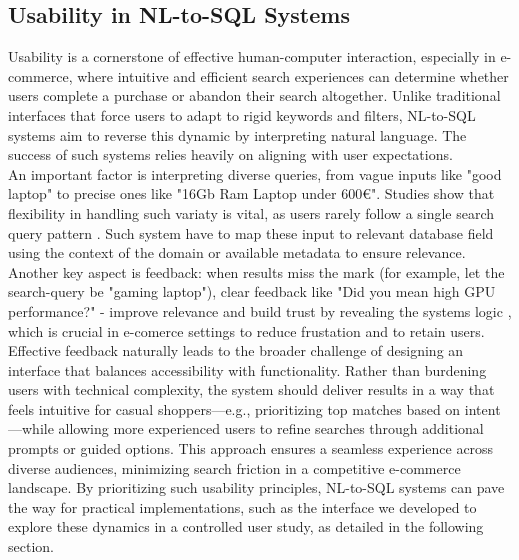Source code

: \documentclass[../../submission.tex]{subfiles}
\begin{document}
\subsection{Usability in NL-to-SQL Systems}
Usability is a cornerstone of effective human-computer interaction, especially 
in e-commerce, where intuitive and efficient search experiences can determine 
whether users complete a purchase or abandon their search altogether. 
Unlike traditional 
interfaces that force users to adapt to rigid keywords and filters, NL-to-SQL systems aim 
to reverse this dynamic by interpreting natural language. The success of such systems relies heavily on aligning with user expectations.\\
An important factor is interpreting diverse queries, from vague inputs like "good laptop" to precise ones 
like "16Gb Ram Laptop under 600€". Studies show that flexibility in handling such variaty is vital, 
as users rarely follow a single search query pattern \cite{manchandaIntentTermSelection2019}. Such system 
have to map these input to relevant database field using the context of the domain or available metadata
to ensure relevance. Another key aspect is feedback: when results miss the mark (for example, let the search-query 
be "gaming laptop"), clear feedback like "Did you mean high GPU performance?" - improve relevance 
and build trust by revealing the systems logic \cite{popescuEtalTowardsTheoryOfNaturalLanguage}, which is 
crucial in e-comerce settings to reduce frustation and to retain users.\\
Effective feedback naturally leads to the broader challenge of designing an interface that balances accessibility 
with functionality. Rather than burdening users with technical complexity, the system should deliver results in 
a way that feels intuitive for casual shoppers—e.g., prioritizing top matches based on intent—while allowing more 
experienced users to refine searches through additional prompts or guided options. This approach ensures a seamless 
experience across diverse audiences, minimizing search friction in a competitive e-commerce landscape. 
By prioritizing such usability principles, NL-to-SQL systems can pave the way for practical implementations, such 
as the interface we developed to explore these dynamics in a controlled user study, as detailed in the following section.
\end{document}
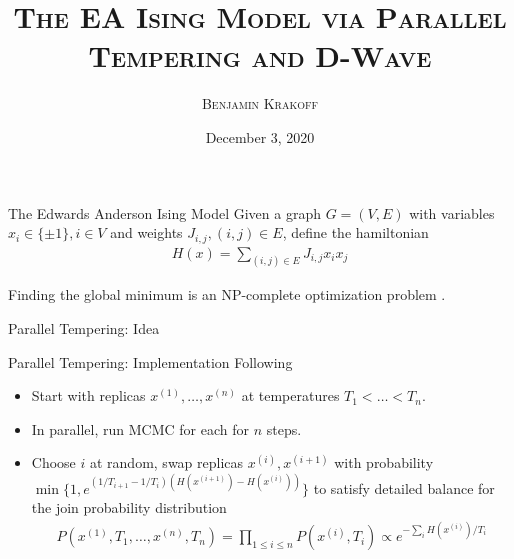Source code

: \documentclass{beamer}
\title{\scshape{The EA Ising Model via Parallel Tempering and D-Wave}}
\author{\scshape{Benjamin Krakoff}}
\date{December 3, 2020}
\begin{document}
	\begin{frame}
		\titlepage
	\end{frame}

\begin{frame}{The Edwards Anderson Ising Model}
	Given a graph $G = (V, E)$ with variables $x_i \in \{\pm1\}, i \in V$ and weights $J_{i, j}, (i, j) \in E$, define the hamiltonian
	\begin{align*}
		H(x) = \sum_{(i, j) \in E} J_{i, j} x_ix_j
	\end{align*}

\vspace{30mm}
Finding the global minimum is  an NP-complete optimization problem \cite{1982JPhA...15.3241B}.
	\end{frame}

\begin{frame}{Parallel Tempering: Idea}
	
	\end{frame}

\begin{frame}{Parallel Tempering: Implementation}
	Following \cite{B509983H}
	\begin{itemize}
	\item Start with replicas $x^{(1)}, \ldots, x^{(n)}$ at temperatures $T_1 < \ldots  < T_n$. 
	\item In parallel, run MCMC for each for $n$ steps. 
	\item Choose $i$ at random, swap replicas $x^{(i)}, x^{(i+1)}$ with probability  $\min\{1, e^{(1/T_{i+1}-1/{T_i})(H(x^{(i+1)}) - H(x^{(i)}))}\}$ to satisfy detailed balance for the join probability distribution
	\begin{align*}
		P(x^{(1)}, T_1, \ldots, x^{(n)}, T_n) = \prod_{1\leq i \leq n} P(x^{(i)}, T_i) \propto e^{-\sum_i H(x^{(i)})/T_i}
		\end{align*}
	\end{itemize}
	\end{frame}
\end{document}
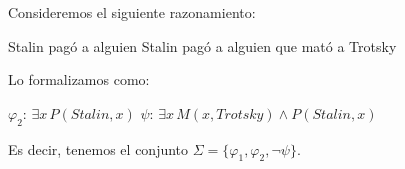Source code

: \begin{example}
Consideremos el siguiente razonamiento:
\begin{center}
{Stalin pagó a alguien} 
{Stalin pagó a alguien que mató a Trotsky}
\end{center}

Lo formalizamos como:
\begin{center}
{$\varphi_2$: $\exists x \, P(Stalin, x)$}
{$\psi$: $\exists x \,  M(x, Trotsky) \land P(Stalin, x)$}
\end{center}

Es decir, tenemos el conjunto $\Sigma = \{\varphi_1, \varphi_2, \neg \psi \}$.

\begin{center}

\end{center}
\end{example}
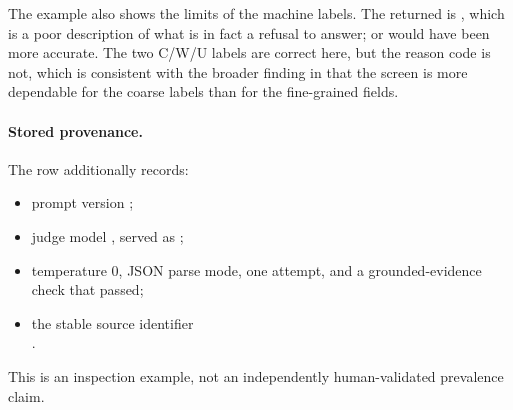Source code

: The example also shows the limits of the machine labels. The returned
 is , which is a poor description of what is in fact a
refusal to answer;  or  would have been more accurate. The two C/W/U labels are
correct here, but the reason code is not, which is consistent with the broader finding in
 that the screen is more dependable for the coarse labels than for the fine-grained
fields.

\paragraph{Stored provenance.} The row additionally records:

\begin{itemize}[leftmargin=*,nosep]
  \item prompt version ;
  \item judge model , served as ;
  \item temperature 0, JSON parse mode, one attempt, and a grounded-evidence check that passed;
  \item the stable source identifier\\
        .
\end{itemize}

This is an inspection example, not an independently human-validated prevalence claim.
********
Task to carry out —
Reproduce verbatim the lines of the material above, beginning with its first line and ending with the line that contains "Ram Laptop under"; skip pictures.

Answer to this problem —
Source code

: \documentclass[../../submission.tex]{subfiles}
\begin{document}
\subsection{Usability in NL-to-SQL Systems}
Usability is a cornerstone of effective human-computer interaction, especially 
in e-commerce, where intuitive and efficient search experiences can determine 
whether users complete a purchase or abandon their search altogether. 
Unlike traditional 
interfaces that force users to adapt to rigid keywords and filters, NL-to-SQL systems aim 
to reverse this dynamic by interpreting natural language. The success of such systems relies heavily on aligning with user expectations.\\
An important factor is interpreting diverse queries, from vague inputs like "good laptop" to precise ones 
like "16Gb Ram Laptop under 600€". Studies show that flexibility in handling such variaty is vital, 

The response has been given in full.